However, Legault welcomed that Ottawa is open to imposing French language requirements on certain types of temporary immigrants.

To address Quebec’s concerns, the federal government is also considering transferring temporary immigrants to other provinces, tightening the issuance of visas, speeding up process times for refugees and deporting more quickly asylum seekers whose requests were refused.

The premier says a third of temporary immigrants in Quebec are asylum seekers. (Ryan Remiorz/The Canadian Press)

“At least the federal government recognizes that there is a problem. It even recognizes that it must act in the short term in a meaningful way, but it refuses to put figures,” Legault said.

Quebec is arguing that its public services are being weighed down by 560,000 temporary immigrants in the province — a number the federal government disputes.

Despite relying on Statistics Canada data, the premier says the discrepancy comes from Quebec counting the total number of asylum seekers who entered the province, whether or not their requests were accepted.

When breaking down the impact of their presence in Quebec in the last two years, Legault said the amount of new arrivals requires 120,000 housing units.

“We see that 100 per cent of the housing problem comes from the increase in the number of temporary immigrants,” he said. 

Quebec says about a third of those temporary immigrants are asylum seekers.
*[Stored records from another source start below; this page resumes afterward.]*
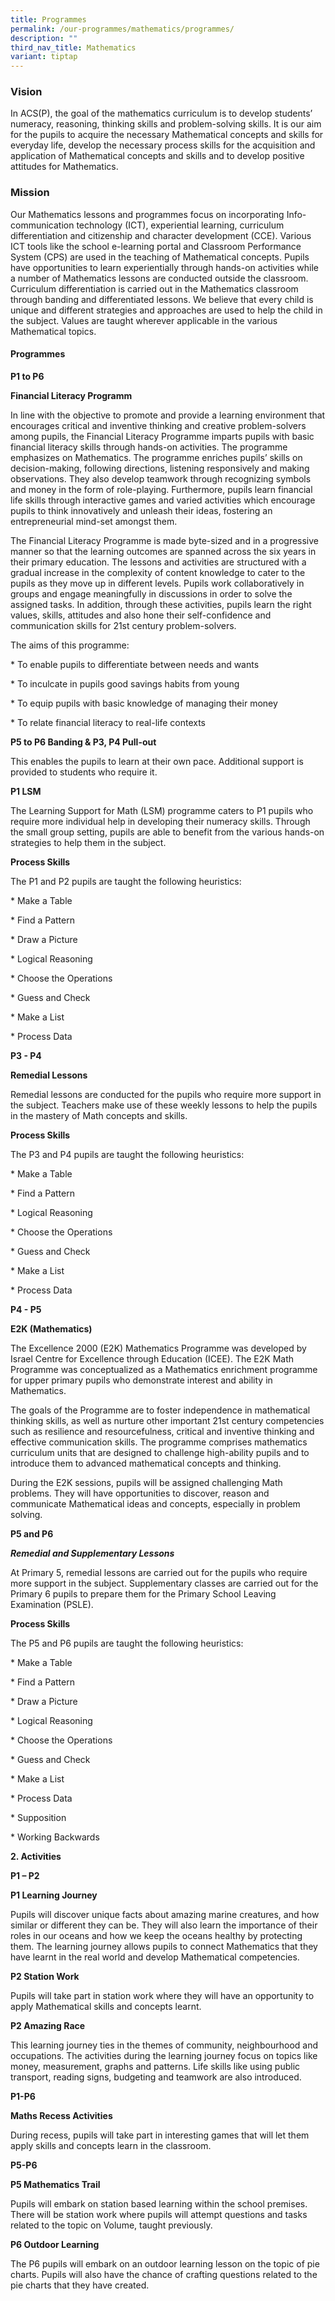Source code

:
 ```yaml
---
title: Programmes
permalink: /our-programmes/mathematics/programmes/
description: ""
third_nav_title: Mathematics
variant: tiptap
---
```

<h3><strong>Vision</strong></h3>
<p>In ACS(P), the goal of the mathematics curriculum is to develop students’
numeracy, reasoning, thinking skills and problem-solving skills. It is
our aim for the pupils to acquire the necessary Mathematical concepts and
skills for everyday life, develop the necessary process skills for the
acquisition and application of Mathematical concepts and skills and to
develop positive attitudes for Mathematics.</p>
<p></p>
<h3><strong>Mission</strong></h3>
<p>Our Mathematics lessons and programmes focus on incorporating Info-communication
technology (ICT), experiential learning, curriculum differentiation and
citizenship and character development (CCE). Various ICT tools like the
school e-learning portal and Classroom Performance System (CPS) are used
in the teaching of Mathematical concepts. Pupils have opportunities to
learn experientially through hands-on activities while a number of Mathematics
lessons are conducted outside the classroom. Curriculum differentiation
is carried out in the Mathematics classroom through banding and differentiated
lessons. We believe that every child is unique and different strategies
and approaches are used to help the child in the subject. Values are taught
wherever applicable in the various Mathematical topics.</p>
<p></p>
<h4><strong>Programmes</strong></h4>
<p><strong>P1 to P6</strong>
</p>
<p><strong>Financial Literacy Programm</strong>
</p>
<p>In line with the objective to promote and provide a learning environment
that encourages critical and inventive thinking and creative problem-solvers
among pupils, the Financial Literacy Programme imparts pupils with basic
financial literacy skills through hands-on activities. The programme emphasizes
on Mathematics. The programme enriches pupils’ skills on decision-making,
following directions, listening responsively and making observations. They
also develop teamwork through recognizing symbols and money in the form
of role-playing. Furthermore, pupils learn financial life skills through
interactive games and varied activities which encourage pupils to think
innovatively and unleash their ideas, fostering an entrepreneurial mind-set
amongst them.</p>
<p>The Financial Literacy Programme is made byte-sized and in a progressive
manner so that the learning outcomes are spanned across the six years in
their primary education. The lessons and activities are structured with
a gradual increase in the complexity of content knowledge to cater to the
pupils as they move up in different levels. Pupils work collaboratively
in groups and engage meaningfully in discussions in order to solve the
assigned tasks. In addition, through these activities, pupils learn the
right values, skills, attitudes and also hone their self-confidence and
communication skills for 21st century problem-solvers.</p>
<p>The aims of this programme:</p>
<p>* To enable pupils to differentiate between needs and wants</p>
<p>* To inculcate in pupils good savings habits from young</p>
<p>* To equip pupils with basic knowledge of managing their money</p>
<p>* To relate financial literacy to real-life contexts</p>
<p></p>
<p> <strong>P5 to P6 Banding &amp; P3, P4 Pull-out</strong>
</p>
<p></p>
<p>This enables the pupils to learn at their own pace. Additional support
is provided to students who require it.</p>
<p><strong>P1 LSM</strong>
</p>
<p>The Learning Support for Math (LSM) programme caters to P1 pupils who
require more individual help in developing their numeracy skills. Through
the small group setting, pupils are able to benefit from the various hands-on
strategies to help them in the subject.</p>
<p><strong>Process Skills</strong>
</p>
<p>The P1 and P2 pupils are taught the following heuristics:</p>
<p>* Make a Table</p>
<p>* Find a Pattern</p>
<p>* Draw a Picture</p>
<p>* Logical Reasoning</p>
<p>* Choose the Operations</p>
<p>* Guess and Check</p>
<p>* Make a List</p>
<p>* Process Data</p>
<p></p>
<p> <strong>P3 - P4</strong>
</p>
<p><strong>Remedial Lessons</strong>
</p>
<p>Remedial lessons are conducted for the pupils who require more support
in the subject. Teachers make use of these weekly lessons to help the pupils
in the mastery of Math concepts and skills.</p>
<p><strong>Process Skills</strong>
</p>
<p>The P3 and P4 pupils are taught the following heuristics:</p>
<p>* Make a Table</p>
<p>* Find a Pattern</p>
<p>* Logical Reasoning</p>
<p>* Choose the Operations</p>
<p>* Guess and Check</p>
<p>* Make a List</p>
<p>* Process Data</p>
<p><strong>P4 - P5</strong>
</p>
<p><strong>E2K (Mathematics)</strong>
</p>
<p>The Excellence 2000 (E2K) Mathematics Programme was developed by Israel
Centre for Excellence through Education (ICEE). The E2K Math Programme
was conceptualized as a Mathematics enrichment programme for upper primary
pupils who demonstrate interest and ability in Mathematics.</p>
<p>The goals of the Programme are to foster independence in mathematical
thinking skills, as well as nurture other important 21st century competencies
such as resilience and resourcefulness, critical and inventive thinking
and effective communication skills. The programme comprises mathematics
curriculum units that are designed to challenge high-ability pupils and
to introduce them to advanced mathematical concepts and thinking.</p>
<p>During the E2K sessions, pupils will be assigned challenging Math problems.
They will have opportunities to discover, reason and communicate Mathematical
ideas and concepts, especially in problem solving.</p>
<p></p>
<p><strong>P5 and P6</strong>
</p>
<p><strong><em>Remedial and Supplementary Lessons</em></strong>
</p>
<p>At Primary 5, remedial lessons are carried out for the pupils who require
more support in the subject. Supplementary classes are carried out for
the Primary 6 pupils to prepare them for the Primary School Leaving Examination
(PSLE).</p>
<p><strong>Process Skills</strong>
</p>
<p>The P5 and P6 pupils are taught the following heuristics:</p>
<p>* Make a Table</p>
<p>* Find a Pattern</p>
<p>* Draw a Picture</p>
<p>* Logical Reasoning</p>
<p>* Choose the Operations</p>
<p>* Guess and Check</p>
<p>* Make a List</p>
<p>* Process Data</p>
<p>* Supposition</p>
<p>* Working Backwards</p>
<p><strong>2. Activities</strong>
</p>
<p><strong>P1 – P2</strong>
</p>
<p><strong>P1 Learning Journey</strong>
</p>
<p>Pupils will discover unique facts about amazing marine creatures, and
how similar or different they can be. They will also learn the importance
of their roles in our oceans and how we keep the oceans healthy by protecting
them. The learning journey allows pupils to connect Mathematics that they
have learnt in the real world and develop Mathematical competencies.</p>
<p></p>
<p><strong>P2 Station Work</strong>
</p>
<p>Pupils will take part in station work where they will have an opportunity
to apply Mathematical skills and concepts learnt.</p>
<p></p>
<p><strong>P2 Amazing Race</strong>
</p>
<p>This learning journey ties in the themes of community, neighbourhood and
occupations. The activities during the learning journey focus on topics
like money, measurement, graphs and patterns. Life skills like using public
transport, reading signs, budgeting and teamwork are also introduced.</p>
<p><strong>P1-P6</strong>
</p>
<p><strong>Maths Recess Activities</strong>
</p>
<p>During recess, pupils will take part in interesting games that will let
them apply skills and concepts learn in the classroom.</p>
<p><strong>P5-P6</strong>
</p>
<p><strong>P5 Mathematics Trail</strong>
</p>
<p>Pupils will embark on station based learning within the school premises.
There will be station work where pupils will attempt questions and tasks
related to the topic on Volume, taught previously.</p>
<p></p>
<p><strong>P6 Outdoor Learning</strong> 
</p>
<p>The P6 pupils will embark on an outdoor learning lesson on the topic of
pie charts. Pupils will also have the chance of crafting questions related
to the pie charts that they have created.
<br>
</p>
Immigration fuels Quebec population growth

Data from the Institut de la statistique du Québec (ISQ) in May shows that nearly all Quebec regions experienced population growth between July 2022 and July 2023, particularly in Montreal and Quebec City. 

Montreal experienced the strongest growth of all regions, with its population increasing by 89,600 — a 4.3 per cent rise compared to the province’s overall 2.3 per cent.

Temporary immigration was the main driver of the province’s population growth, according to the ISQ.

Record gains were due to an unprecedented increase in non-permanent residents, such as temporary foreign workers, asylum seekers and international students. And while there was also an increase in permanent residents, it was on a much smaller scale.

Trudeau told reporters that he was waiting for the premier’s plan before setting targets. He said Quebec controls more than half of the temporary immigrants in the province. 

“Mr. Legault is talking about targets that he has without a plan to reduce the numbers that are directly controlled by Quebec,” he said. “We need to do things that are responsible in a responsible way. That means understanding where the levers are and what each party is willing to do.” 

In light of the premier saying the number of temporary immigrants was the reason behind Quebec’s housing shortage, Trudeau argued that housing, education, health and social services issues across the country cannot simply be blamed on immigrants.

“Quebecers and Canadians know very well that it is not always the best thing to do to target and say that everything is the fault of immigrants,” he said. “This is something that some people bank on in their argument, but it is always more complex than that.”

Constitutional powers committee not threatening: PM

At the end of the parliamentary session on June 7, the premier entrusted a committee of experts, including lawyers and public finance specialists, with finding strategies to maximize Quebec’s autonomy while adhering to Canada’s Constitution. 

On Monday, Trudeau said the creation of the committee wasn’t concerning. 

“There’s nothing inherently threatening about a province deciding to look at ways of improving our democracy,” he said. “I know Mr. Legault is under a fair bit of pressure from the [Parti Québécois] PQ right now, and he’ll make the decisions he’s focused on.”